An exact reproduction of the listing is wanted, with the pictures dropped.

Top of DATA UNDER STUDY

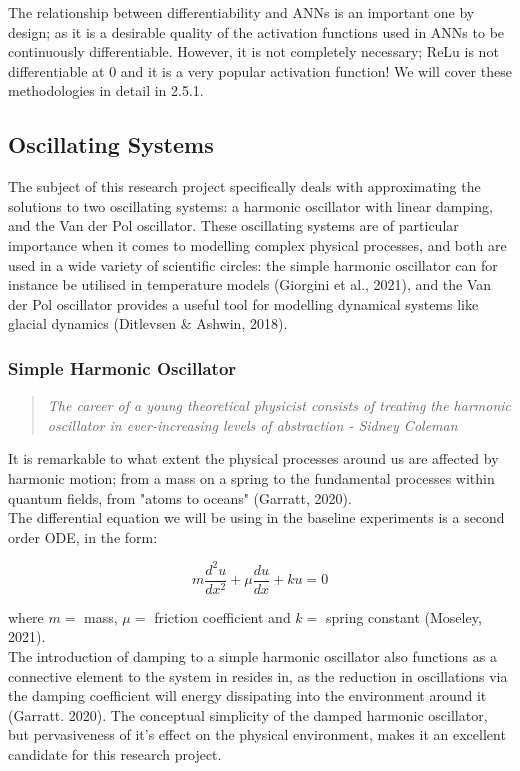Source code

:\documentclass[12pt, openany]{book}
\begin{document}
The relationship between differentiability and ANNs is an important one by design; as it is a desirable quality of the activation functions used in ANNs to be continuously differentiable. However, it is not completely necessary; ReLu is not differentiable at 0 and it is a very popular activation function! We will cover these methodologies in detail in 2.5.1.

\subsection{Oscillating Systems}

The subject of this research project specifically deals with approximating the solutions to two oscillating systems: a harmonic oscillator with linear damping, and the Van der Pol oscillator. These oscillating systems are of particular importance when it comes to modelling complex physical processes, and both are used in a wide variety of scientific circles: the simple harmonic oscillator can for instance be utilised in temperature models (Giorgini et al., 2021), and the Van der Pol oscillator provides a useful tool for modelling dynamical systems like glacial dynamics (Ditlevsen {\&} Ashwin, 2018).

\subsubsection{Simple Harmonic Oscillator}

\begin{quote}
    \textit{The career of a young theoretical physicist consists of treating the harmonic oscillator in ever-increasing levels of abstraction - Sidney Coleman}
\end{quote}

It is remarkable to what extent the physical processes around us are affected by harmonic motion; from a mass on a spring to the fundamental processes within quantum fields, from "atoms to oceans" (Garratt, 2020). \\

The differential equation we will be using in the baseline experiments is a second order ODE, in the form:

\[m\frac{d^2u}{dx^2}+\mu\frac{du}{dx}+ku=0\]

where \(m =\) mass, \(\mu =\) friction coefficient and \(k = \) spring constant (Moseley, 2021). \\

The introduction of damping to a simple harmonic oscillator also functions as a connective element to the system in resides in, as the reduction in oscillations via the damping coefficient will energy dissipating into the environment around it (Garratt. 2020). The conceptual simplicity of the damped harmonic oscillator, but pervasiveness of it's effect on the physical environment, makes it an excellent candidate for this research project. \\
\end{document}
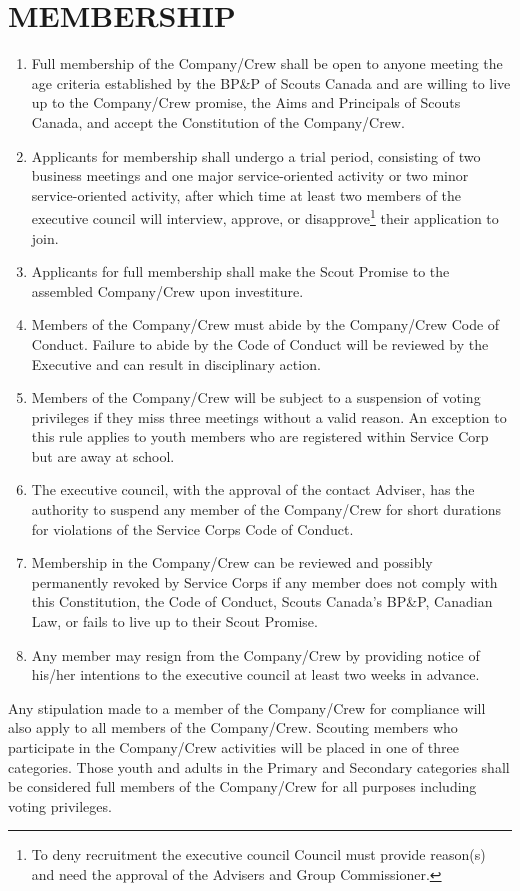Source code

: \documentclass{Service_Corps_Document}
\begin{document}
\section{MEMBERSHIP}
\begin{enumerate}
	\item Full membership of the Company/Crew shall be open to anyone meeting the age criteria established by the BP\&P of Scouts Canada and are willing to live up to the Company/Crew promise, the Aims and Principals of Scouts Canada, and accept the Constitution of the Company/Crew. 
	\item Applicants for membership shall undergo a trial period, consisting of two business meetings and one major service-oriented activity or two minor service-oriented activity, after which time at least two members of the executive council will interview, approve, or disapprove\footnote{To deny recruitment the executive council Council must provide reason(s) and need the approval of the Advisers and Group Commissioner.} their application to join.
	\item Applicants for full membership shall make the Scout Promise to the assembled Company/Crew upon investiture. 
	\item Members of the Company/Crew must abide by the Company/Crew Code of Conduct. Failure to abide by the Code of Conduct will be reviewed by the Executive and can result in disciplinary action. 
	\item Members of the Company/Crew will be subject to a suspension of voting privileges if they miss three meetings without a valid reason. An exception to this rule applies to youth members who are registered within Service Corp but are away at school.
	\item The executive council, with the approval of the contact Adviser, has the authority to suspend any member of the Company/Crew for short durations for violations of the Service Corps Code of Conduct. 
	\item Membership in the Company/Crew can be reviewed and possibly permanently revoked by Service Corps if any member does not comply with this Constitution, the Code of Conduct, Scouts Canada's BP\&P, Canadian Law, or fails to live up to their Scout Promise.
	\item Any member may resign from the Company/Crew by providing notice of his/her intentions to the executive council at least two weeks in advance.
\end{enumerate}
Any stipulation made to a member of the Company/Crew for compliance will also apply to all members of the Company/Crew. 
Scouting members who participate in the Company/Crew activities will be placed in one of three categories. Those youth and adults in the Primary and Secondary categories shall be considered full members of the Company/Crew for all purposes including voting privileges. 
\end{document}

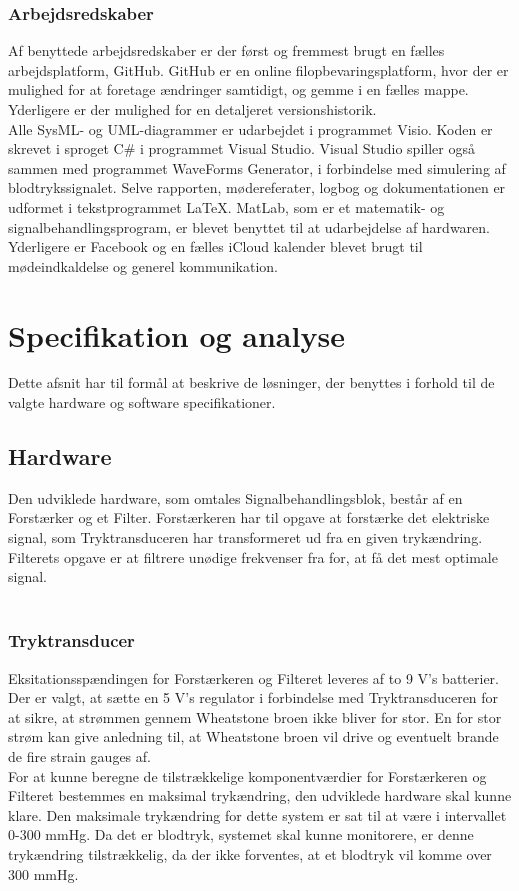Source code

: \subsubsection{Arbejdsredskaber} 
Af benyttede arbejdsredskaber er der først og fremmest brugt en fælles arbejdsplatform, GitHub. GitHub er en online filopbevaringsplatform, hvor der er mulighed for at foretage ændringer samtidigt, og gemme i en fælles mappe. Yderligere er der mulighed for en detaljeret versionshistorik.\\
Alle SysML- og UML-diagrammer er udarbejdet i programmet Visio. Koden er skrevet i sproget C\# i programmet Visual Studio. Visual Studio spiller også sammen med programmet WaveForms Generator, i forbindelse med simulering af blodtrykssignalet. Selve rapporten, mødereferater, logbog og dokumentationen er udformet i tekstprogrammet LaTeX. MatLab, som er et matematik- og signalbehandlingsprogram, er blevet benyttet til at udarbejdelse af hardwaren. Yderligere er Facebook og en fælles iCloud kalender blevet brugt til mødeindkaldelse og generel kommunikation.



\section{Specifikation og analyse}
Dette afsnit har til formål at beskrive de løsninger, der benyttes i forhold til de valgte hardware og software specifikationer. 

\subsection{Hardware}
Den udviklede hardware, som omtales Signalbehandlingsblok, består af en Forstærker og et Filter. Forstærkeren har til opgave at forstærke det elektriske signal, som Tryktransduceren har transformeret ud fra en given trykændring. Filterets opgave er at filtrere unødige frekvenser fra for, at få det mest optimale signal.
\\\\
\subsubsection{Tryktransducer}
Eksitationsspændingen for Forstærkeren og Filteret leveres af to 9 V's batterier. Der er valgt, at sætte en 5 V's regulator i forbindelse med Tryktransduceren for at sikre, at strømmen gennem Wheatstone broen ikke bliver for stor. En for stor strøm kan give anledning til, at Wheatstone broen vil drive og eventuelt brande de fire strain gauges af.\\
For at kunne beregne de tilstrækkelige komponentværdier for Forstærkeren og Filteret bestemmes en maksimal trykændring, den udviklede hardware skal kunne klare. Den maksimale trykændring for dette system er sat til at være i intervallet 0-300 mmHg. Da det er blodtryk, systemet skal kunne monitorere, er denne trykændring tilstrækkelig, da der ikke forventes, at et blodtryk vil komme over 300 mmHg.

Bottom of DATA UNDER STUDY

WRITTEN SOLUTION »
Source code

:\documentclass[12pt, openany]{book}
\begin{document}
The relationship between differentiability and ANNs is an important one by design; as it is a desirable quality of the activation functions used in ANNs to be continuously differentiable. However, it is not completely necessary; ReLu is not differentiable at 0 and it is a very popular activation function! We will cover these methodologies in detail in 2.5.1.

\subsection{Oscillating Systems}

The subject of this research project specifically deals with approximating the solutions to two oscillating systems: a harmonic oscillator with linear damping, and the Van der Pol oscillator. These oscillating systems are of particular importance when it comes to modelling complex physical processes, and both are used in a wide variety of scientific circles: the simple harmonic oscillator can for instance be utilised in temperature models (Giorgini et al., 2021), and the Van der Pol oscillator provides a useful tool for modelling dynamical systems like glacial dynamics (Ditlevsen {\&} Ashwin, 2018).

\subsubsection{Simple Harmonic Oscillator}

\begin{quote}
    \textit{The career of a young theoretical physicist consists of treating the harmonic oscillator in ever-increasing levels of abstraction - Sidney Coleman}
\end{quote}

It is remarkable to what extent the physical processes around us are affected by harmonic motion; from a mass on a spring to the fundamental processes within quantum fields, from "atoms to oceans" (Garratt, 2020). \\

The differential equation we will be using in the baseline experiments is a second order ODE, in the form:

\[m\frac{d^2u}{dx^2}+\mu\frac{du}{dx}+ku=0\]

where \(m =\) mass, \(\mu =\) friction coefficient and \(k = \) spring constant (Moseley, 2021). \\

The introduction of damping to a simple harmonic oscillator also functions as a connective element to the system in resides in, as the reduction in oscillations via the damping coefficient will energy dissipating into the environment around it (Garratt. 2020). The conceptual simplicity of the damped harmonic oscillator, but pervasiveness of it's effect on the physical environment, makes it an excellent candidate for this research project. \\
\end{document}
Source code

: \documentclass{Service_Corps_Document}
\begin{document}
\section{MEMBERSHIP}
\begin{enumerate}
	\item Full membership of the Company/Crew shall be open to anyone meeting the age criteria established by the BP\&P of Scouts Canada and are willing to live up to the Company/Crew promise, the Aims and Principals of Scouts Canada, and accept the Constitution of the Company/Crew. 
	\item Applicants for membership shall undergo a trial period, consisting of two business meetings and one major service-oriented activity or two minor service-oriented activity, after which time at least two members of the executive council will interview, approve, or disapprove\footnote{To deny recruitment the executive council Council must provide reason(s) and need the approval of the Advisers and Group Commissioner.} their application to join.
	\item Applicants for full membership shall make the Scout Promise to the assembled Company/Crew upon investiture. 
	\item Members of the Company/Crew must abide by the Company/Crew Code of Conduct. Failure to abide by the Code of Conduct will be reviewed by the Executive and can result in disciplinary action. 
	\item Members of the Company/Crew will be subject to a suspension of voting privileges if they miss three meetings without a valid reason. An exception to this rule applies to youth members who are registered within Service Corp but are away at school.
	\item The executive council, with the approval of the contact Adviser, has the authority to suspend any member of the Company/Crew for short durations for violations of the Service Corps Code of Conduct. 
	\item Membership in the Company/Crew can be reviewed and possibly permanently revoked by Service Corps if any member does not comply with this Constitution, the Code of Conduct, Scouts Canada's BP\&P, Canadian Law, or fails to live up to their Scout Promise.
	\item Any member may resign from the Company/Crew by providing notice of his/her intentions to the executive council at least two weeks in advance.
\end{enumerate}
Any stipulation made to a member of the Company/Crew for compliance will also apply to all members of the Company/Crew. 
Scouting members who participate in the Company/Crew activities will be placed in one of three categories. Those youth and adults in the Primary and Secondary categories shall be considered full members of the Company/Crew for all purposes including voting privileges. 
\end{document}

Source code

: \subsubsection{Arbejdsredskaber} 
Af benyttede arbejdsredskaber er der først og fremmest brugt en fælles arbejdsplatform, GitHub. GitHub er en online filopbevaringsplatform, hvor der er mulighed for at foretage ændringer samtidigt, og gemme i en fælles mappe. Yderligere er der mulighed for en detaljeret versionshistorik.\\
Alle SysML- og UML-diagrammer er udarbejdet i programmet Visio. Koden er skrevet i sproget C\# i programmet Visual Studio. Visual Studio spiller også sammen med programmet WaveForms Generator, i forbindelse med simulering af blodtrykssignalet. Selve rapporten, mødereferater, logbog og dokumentationen er udformet i tekstprogrammet LaTeX. MatLab, som er et matematik- og signalbehandlingsprogram, er blevet benyttet til at udarbejdelse af hardwaren. Yderligere er Facebook og en fælles iCloud kalender blevet brugt til mødeindkaldelse og generel kommunikation.



\section{Specifikation og analyse}
Dette afsnit har til formål at beskrive de løsninger, der benyttes i forhold til de valgte hardware og software specifikationer. 

\subsection{Hardware}
Den udviklede hardware, som omtales Signalbehandlingsblok, består af en Forstærker og et Filter. Forstærkeren har til opgave at forstærke det elektriske signal, som Tryktransduceren har transformeret ud fra en given trykændring. Filterets opgave er at filtrere unødige frekvenser fra for, at få det mest optimale signal.
\\\\
\subsubsection{Tryktransducer}
Eksitationsspændingen for Forstærkeren og Filteret leveres af to 9 V's batterier. Der er valgt, at sætte en 5 V's regulator i forbindelse med Tryktransduceren for at sikre, at strømmen gennem Wheatstone broen ikke bliver for stor. En for stor strøm kan give anledning til, at Wheatstone broen vil drive og eventuelt brande de fire strain gauges af.\\
For at kunne beregne de tilstrækkelige komponentværdier for Forstærkeren og Filteret bestemmes en maksimal trykændring, den udviklede hardware skal kunne klare. Den maksimale trykændring for dette system er sat til at være i intervallet 0-300 mmHg. Da det er blodtryk, systemet skal kunne monitorere, er denne trykændring tilstrækkelig, da der ikke forventes, at et blodtryk vil komme over 300 mmHg.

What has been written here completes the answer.